Given data:
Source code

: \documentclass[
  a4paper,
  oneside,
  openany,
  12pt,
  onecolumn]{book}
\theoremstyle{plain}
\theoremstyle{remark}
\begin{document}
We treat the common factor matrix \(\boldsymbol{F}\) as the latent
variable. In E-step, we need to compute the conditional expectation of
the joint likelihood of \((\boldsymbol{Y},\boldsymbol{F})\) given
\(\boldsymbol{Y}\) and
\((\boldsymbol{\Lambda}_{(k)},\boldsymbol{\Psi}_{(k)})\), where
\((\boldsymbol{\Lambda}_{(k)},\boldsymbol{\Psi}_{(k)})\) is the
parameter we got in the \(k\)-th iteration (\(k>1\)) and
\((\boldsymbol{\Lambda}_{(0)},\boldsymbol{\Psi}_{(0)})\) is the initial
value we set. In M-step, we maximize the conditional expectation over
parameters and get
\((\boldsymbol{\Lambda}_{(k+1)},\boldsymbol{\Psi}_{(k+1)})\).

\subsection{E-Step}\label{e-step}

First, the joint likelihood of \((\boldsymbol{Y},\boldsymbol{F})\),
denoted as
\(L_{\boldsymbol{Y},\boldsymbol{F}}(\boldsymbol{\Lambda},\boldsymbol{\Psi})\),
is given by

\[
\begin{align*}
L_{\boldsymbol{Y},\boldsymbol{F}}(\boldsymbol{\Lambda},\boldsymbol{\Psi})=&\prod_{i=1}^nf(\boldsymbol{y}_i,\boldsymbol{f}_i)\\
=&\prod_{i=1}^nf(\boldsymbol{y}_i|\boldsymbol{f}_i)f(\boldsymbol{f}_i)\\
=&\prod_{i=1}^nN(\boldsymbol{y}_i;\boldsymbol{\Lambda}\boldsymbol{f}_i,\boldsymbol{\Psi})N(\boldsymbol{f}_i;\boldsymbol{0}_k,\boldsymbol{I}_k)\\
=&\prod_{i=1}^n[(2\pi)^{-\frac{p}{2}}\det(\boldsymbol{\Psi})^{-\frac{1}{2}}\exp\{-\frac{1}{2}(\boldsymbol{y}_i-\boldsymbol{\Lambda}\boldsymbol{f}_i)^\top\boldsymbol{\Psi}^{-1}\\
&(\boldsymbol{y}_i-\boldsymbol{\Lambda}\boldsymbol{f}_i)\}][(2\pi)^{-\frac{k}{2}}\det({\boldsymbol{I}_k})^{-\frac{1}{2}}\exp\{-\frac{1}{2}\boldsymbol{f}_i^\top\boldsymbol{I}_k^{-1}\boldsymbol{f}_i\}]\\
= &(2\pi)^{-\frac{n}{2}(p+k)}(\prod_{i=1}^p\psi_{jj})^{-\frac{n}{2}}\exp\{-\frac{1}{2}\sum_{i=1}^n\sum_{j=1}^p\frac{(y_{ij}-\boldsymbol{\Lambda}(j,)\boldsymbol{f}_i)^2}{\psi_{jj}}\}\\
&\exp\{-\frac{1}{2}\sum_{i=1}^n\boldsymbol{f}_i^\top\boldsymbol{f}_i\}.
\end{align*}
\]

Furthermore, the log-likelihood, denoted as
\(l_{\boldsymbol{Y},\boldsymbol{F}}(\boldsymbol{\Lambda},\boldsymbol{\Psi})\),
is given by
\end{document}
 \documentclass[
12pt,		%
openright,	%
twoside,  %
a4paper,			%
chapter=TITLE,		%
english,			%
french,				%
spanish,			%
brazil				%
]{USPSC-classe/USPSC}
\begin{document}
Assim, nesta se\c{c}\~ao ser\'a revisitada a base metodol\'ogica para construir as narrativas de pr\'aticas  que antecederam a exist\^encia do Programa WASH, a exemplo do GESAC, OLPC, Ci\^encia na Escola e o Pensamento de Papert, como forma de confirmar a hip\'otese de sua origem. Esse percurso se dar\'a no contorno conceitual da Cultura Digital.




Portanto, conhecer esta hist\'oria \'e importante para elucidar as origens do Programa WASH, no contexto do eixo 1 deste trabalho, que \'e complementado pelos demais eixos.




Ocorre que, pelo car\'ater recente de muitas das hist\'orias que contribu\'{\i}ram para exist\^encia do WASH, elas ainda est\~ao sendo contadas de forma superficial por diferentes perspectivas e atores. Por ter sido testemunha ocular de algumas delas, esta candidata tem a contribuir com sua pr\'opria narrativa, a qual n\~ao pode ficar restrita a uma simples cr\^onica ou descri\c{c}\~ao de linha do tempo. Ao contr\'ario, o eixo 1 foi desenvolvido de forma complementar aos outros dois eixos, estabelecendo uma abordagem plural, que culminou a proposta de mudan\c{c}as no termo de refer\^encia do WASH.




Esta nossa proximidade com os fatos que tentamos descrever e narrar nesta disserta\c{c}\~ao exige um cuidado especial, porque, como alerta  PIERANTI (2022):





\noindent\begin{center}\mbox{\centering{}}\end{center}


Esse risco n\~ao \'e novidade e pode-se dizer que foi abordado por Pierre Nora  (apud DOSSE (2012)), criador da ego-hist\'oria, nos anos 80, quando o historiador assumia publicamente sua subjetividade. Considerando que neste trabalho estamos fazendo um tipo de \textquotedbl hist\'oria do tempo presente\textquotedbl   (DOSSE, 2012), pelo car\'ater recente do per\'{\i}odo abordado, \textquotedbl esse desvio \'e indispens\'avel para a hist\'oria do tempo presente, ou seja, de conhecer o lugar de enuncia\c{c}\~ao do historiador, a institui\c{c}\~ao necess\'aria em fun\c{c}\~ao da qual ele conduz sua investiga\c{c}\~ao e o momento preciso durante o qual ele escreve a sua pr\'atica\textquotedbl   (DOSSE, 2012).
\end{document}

What you should do:
For this exercise, repeat the data above exactly.

Exercise response:
Source code

: \documentclass[
  a4paper,
  oneside,
  openany,
  12pt,
  onecolumn]{book}
\theoremstyle{plain}
\theoremstyle{remark}
\begin{document}
We treat the common factor matrix \(\boldsymbol{F}\) as the latent
variable. In E-step, we need to compute the conditional expectation of
the joint likelihood of \((\boldsymbol{Y},\boldsymbol{F})\) given
\(\boldsymbol{Y}\) and
\((\boldsymbol{\Lambda}_{(k)},\boldsymbol{\Psi}_{(k)})\), where
\((\boldsymbol{\Lambda}_{(k)},\boldsymbol{\Psi}_{(k)})\) is the
parameter we got in the \(k\)-th iteration (\(k>1\)) and
\((\boldsymbol{\Lambda}_{(0)},\boldsymbol{\Psi}_{(0)})\) is the initial
value we set. In M-step, we maximize the conditional expectation over
parameters and get
\((\boldsymbol{\Lambda}_{(k+1)},\boldsymbol{\Psi}_{(k+1)})\).

\subsection{E-Step}\label{e-step}

First, the joint likelihood of \((\boldsymbol{Y},\boldsymbol{F})\),
denoted as
\(L_{\boldsymbol{Y},\boldsymbol{F}}(\boldsymbol{\Lambda},\boldsymbol{\Psi})\),
is given by

\[
\begin{align*}
L_{\boldsymbol{Y},\boldsymbol{F}}(\boldsymbol{\Lambda},\boldsymbol{\Psi})=&\prod_{i=1}^nf(\boldsymbol{y}_i,\boldsymbol{f}_i)\\
=&\prod_{i=1}^nf(\boldsymbol{y}_i|\boldsymbol{f}_i)f(\boldsymbol{f}_i)\\
=&\prod_{i=1}^nN(\boldsymbol{y}_i;\boldsymbol{\Lambda}\boldsymbol{f}_i,\boldsymbol{\Psi})N(\boldsymbol{f}_i;\boldsymbol{0}_k,\boldsymbol{I}_k)\\
=&\prod_{i=1}^n[(2\pi)^{-\frac{p}{2}}\det(\boldsymbol{\Psi})^{-\frac{1}{2}}\exp\{-\frac{1}{2}(\boldsymbol{y}_i-\boldsymbol{\Lambda}\boldsymbol{f}_i)^\top\boldsymbol{\Psi}^{-1}\\
&(\boldsymbol{y}_i-\boldsymbol{\Lambda}\boldsymbol{f}_i)\}][(2\pi)^{-\frac{k}{2}}\det({\boldsymbol{I}_k})^{-\frac{1}{2}}\exp\{-\frac{1}{2}\boldsymbol{f}_i^\top\boldsymbol{I}_k^{-1}\boldsymbol{f}_i\}]\\
= &(2\pi)^{-\frac{n}{2}(p+k)}(\prod_{i=1}^p\psi_{jj})^{-\frac{n}{2}}\exp\{-\frac{1}{2}\sum_{i=1}^n\sum_{j=1}^p\frac{(y_{ij}-\boldsymbol{\Lambda}(j,)\boldsymbol{f}_i)^2}{\psi_{jj}}\}\\
&\exp\{-\frac{1}{2}\sum_{i=1}^n\boldsymbol{f}_i^\top\boldsymbol{f}_i\}.
\end{align*}
\]

Furthermore, the log-likelihood, denoted as
\(l_{\boldsymbol{Y},\boldsymbol{F}}(\boldsymbol{\Lambda},\boldsymbol{\Psi})\),
is given by
\end{document}
 \documentclass[
12pt,		%
openright,	%
twoside,  %
a4paper,			%
chapter=TITLE,		%
english,			%
french,				%
spanish,			%
brazil				%
]{USPSC-classe/USPSC}
\begin{document}
Assim, nesta se\c{c}\~ao ser\'a revisitada a base metodol\'ogica para construir as narrativas de pr\'aticas  que antecederam a exist\^encia do Programa WASH, a exemplo do GESAC, OLPC, Ci\^encia na Escola e o Pensamento de Papert, como forma de confirmar a hip\'otese de sua origem. Esse percurso se dar\'a no contorno conceitual da Cultura Digital.




Portanto, conhecer esta hist\'oria \'e importante para elucidar as origens do Programa WASH, no contexto do eixo 1 deste trabalho, que \'e complementado pelos demais eixos.




Ocorre que, pelo car\'ater recente de muitas das hist\'orias que contribu\'{\i}ram para exist\^encia do WASH, elas ainda est\~ao sendo contadas de forma superficial por diferentes perspectivas e atores. Por ter sido testemunha ocular de algumas delas, esta candidata tem a contribuir com sua pr\'opria narrativa, a qual n\~ao pode ficar restrita a uma simples cr\^onica ou descri\c{c}\~ao de linha do tempo. Ao contr\'ario, o eixo 1 foi desenvolvido de forma complementar aos outros dois eixos, estabelecendo uma abordagem plural, que culminou a proposta de mudan\c{c}as no termo de refer\^encia do WASH.




Esta nossa proximidade com os fatos que tentamos descrever e narrar nesta disserta\c{c}\~ao exige um cuidado especial, porque, como alerta  PIERANTI (2022):





\noindent\begin{center}\mbox{\centering{}}\end{center}


Esse risco n\~ao \'e novidade e pode-se dizer que foi abordado por Pierre Nora  (apud DOSSE (2012)), criador da ego-hist\'oria, nos anos 80, quando o historiador assumia publicamente sua subjetividade. Considerando que neste trabalho estamos fazendo um tipo de \textquotedbl hist\'oria do tempo presente\textquotedbl   (DOSSE, 2012), pelo car\'ater recente do per\'{\i}odo abordado, \textquotedbl esse desvio \'e indispens\'avel para a hist\'oria do tempo presente, ou seja, de conhecer o lugar de enuncia\c{c}\~ao do historiador, a institui\c{c}\~ao necess\'aria em fun\c{c}\~ao da qual ele conduz sua investiga\c{c}\~ao e o momento preciso durante o qual ele escreve a sua pr\'atica\textquotedbl   (DOSSE, 2012).
\end{document}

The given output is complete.